EXERCISE: Reproduce exactly the line that includes "consider documenting the" and all lines after it, ending with the last line of the data.

INFORMATION:

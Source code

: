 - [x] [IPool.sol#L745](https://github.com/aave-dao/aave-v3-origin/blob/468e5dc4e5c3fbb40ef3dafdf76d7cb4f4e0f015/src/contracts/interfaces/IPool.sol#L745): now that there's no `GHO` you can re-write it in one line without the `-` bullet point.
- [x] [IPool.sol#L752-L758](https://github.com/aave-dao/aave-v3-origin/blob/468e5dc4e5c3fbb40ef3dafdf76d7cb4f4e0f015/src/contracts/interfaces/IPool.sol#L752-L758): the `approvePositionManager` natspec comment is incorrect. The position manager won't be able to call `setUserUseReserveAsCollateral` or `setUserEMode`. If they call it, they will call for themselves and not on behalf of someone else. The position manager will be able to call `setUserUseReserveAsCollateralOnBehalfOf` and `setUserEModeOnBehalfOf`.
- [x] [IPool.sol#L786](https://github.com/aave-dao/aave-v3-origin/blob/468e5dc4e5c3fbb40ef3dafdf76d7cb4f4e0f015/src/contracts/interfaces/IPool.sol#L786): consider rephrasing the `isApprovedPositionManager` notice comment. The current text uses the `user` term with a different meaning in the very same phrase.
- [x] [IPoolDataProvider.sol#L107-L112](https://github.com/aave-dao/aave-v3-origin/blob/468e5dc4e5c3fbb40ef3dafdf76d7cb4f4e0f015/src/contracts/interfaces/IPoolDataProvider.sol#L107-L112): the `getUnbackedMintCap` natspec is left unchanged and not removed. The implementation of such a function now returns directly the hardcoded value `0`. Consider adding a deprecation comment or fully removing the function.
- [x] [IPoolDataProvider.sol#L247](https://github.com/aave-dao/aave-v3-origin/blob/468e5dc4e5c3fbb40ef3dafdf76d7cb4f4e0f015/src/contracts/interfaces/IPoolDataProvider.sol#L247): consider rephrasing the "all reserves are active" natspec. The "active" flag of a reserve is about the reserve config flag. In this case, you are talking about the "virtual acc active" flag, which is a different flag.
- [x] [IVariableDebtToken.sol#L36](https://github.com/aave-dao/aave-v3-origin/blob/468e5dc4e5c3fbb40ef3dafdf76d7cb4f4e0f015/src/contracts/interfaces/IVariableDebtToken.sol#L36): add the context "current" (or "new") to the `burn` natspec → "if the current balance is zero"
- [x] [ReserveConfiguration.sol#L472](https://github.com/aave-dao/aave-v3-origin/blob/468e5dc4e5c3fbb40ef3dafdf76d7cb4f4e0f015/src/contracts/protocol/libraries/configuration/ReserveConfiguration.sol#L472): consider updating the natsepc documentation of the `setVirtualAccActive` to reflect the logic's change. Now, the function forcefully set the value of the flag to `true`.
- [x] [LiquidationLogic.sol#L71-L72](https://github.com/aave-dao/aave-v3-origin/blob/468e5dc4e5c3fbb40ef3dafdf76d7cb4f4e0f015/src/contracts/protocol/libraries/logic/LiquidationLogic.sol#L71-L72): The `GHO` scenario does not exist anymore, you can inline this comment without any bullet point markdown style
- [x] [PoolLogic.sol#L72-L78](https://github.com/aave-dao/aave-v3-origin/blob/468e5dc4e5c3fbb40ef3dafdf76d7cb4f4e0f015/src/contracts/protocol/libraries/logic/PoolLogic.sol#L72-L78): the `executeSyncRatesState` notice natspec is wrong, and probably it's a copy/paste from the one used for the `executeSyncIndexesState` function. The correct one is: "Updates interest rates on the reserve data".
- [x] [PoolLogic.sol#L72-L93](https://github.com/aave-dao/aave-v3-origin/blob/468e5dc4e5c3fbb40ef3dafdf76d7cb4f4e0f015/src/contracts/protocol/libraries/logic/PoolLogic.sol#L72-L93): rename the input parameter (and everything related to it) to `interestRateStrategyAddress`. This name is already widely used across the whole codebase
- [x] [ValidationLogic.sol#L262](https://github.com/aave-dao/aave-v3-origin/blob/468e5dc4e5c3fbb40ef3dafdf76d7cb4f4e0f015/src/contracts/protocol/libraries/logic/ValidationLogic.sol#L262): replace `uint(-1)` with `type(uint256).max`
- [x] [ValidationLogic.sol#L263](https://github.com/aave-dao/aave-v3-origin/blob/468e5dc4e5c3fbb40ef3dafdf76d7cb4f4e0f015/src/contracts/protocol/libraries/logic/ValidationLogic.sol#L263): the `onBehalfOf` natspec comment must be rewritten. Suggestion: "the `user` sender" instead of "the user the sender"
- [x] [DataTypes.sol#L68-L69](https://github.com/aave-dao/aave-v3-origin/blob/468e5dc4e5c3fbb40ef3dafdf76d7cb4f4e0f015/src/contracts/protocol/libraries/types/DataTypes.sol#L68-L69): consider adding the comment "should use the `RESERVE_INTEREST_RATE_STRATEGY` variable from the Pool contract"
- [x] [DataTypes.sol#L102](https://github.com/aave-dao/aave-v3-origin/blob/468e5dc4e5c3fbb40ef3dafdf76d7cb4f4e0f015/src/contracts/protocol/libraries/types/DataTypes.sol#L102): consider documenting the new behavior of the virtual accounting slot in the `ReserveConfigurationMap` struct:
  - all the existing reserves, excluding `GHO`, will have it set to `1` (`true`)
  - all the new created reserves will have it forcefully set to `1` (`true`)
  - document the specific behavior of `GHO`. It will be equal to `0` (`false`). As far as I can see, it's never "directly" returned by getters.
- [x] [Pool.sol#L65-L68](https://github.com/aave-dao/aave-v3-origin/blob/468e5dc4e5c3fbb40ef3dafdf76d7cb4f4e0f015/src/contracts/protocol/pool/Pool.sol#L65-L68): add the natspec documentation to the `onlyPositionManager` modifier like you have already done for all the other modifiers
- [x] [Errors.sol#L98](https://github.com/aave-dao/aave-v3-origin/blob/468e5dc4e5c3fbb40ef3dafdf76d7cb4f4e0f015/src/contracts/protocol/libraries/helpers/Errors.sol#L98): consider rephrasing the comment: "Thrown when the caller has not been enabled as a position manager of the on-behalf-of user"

EXERCISE RESPONSE:
- [x] [DataTypes.sol#L102](https://github.com/aave-dao/aave-v3-origin/blob/468e5dc4e5c3fbb40ef3dafdf76d7cb4f4e0f015/src/contracts/protocol/libraries/types/DataTypes.sol#L102): consider documenting the new behavior of the virtual accounting slot in the `ReserveConfigurationMap` struct:
  - all the existing reserves, excluding `GHO`, will have it set to `1` (`true`)
  - all the new created reserves will have it forcefully set to `1` (`true`)
  - document the specific behavior of `GHO`. It will be equal to `0` (`false`). As far as I can see, it's never "directly" returned by getters.
- [x] [Pool.sol#L65-L68](https://github.com/aave-dao/aave-v3-origin/blob/468e5dc4e5c3fbb40ef3dafdf76d7cb4f4e0f015/src/contracts/protocol/pool/Pool.sol#L65-L68): add the natspec documentation to the `onlyPositionManager` modifier like you have already done for all the other modifiers
- [x] [Errors.sol#L98](https://github.com/aave-dao/aave-v3-origin/blob/468e5dc4e5c3fbb40ef3dafdf76d7cb4f4e0f015/src/contracts/protocol/libraries/helpers/Errors.sol#L98): consider rephrasing the comment: "Thrown when the caller has not been enabled as a position manager of the on-behalf-of user"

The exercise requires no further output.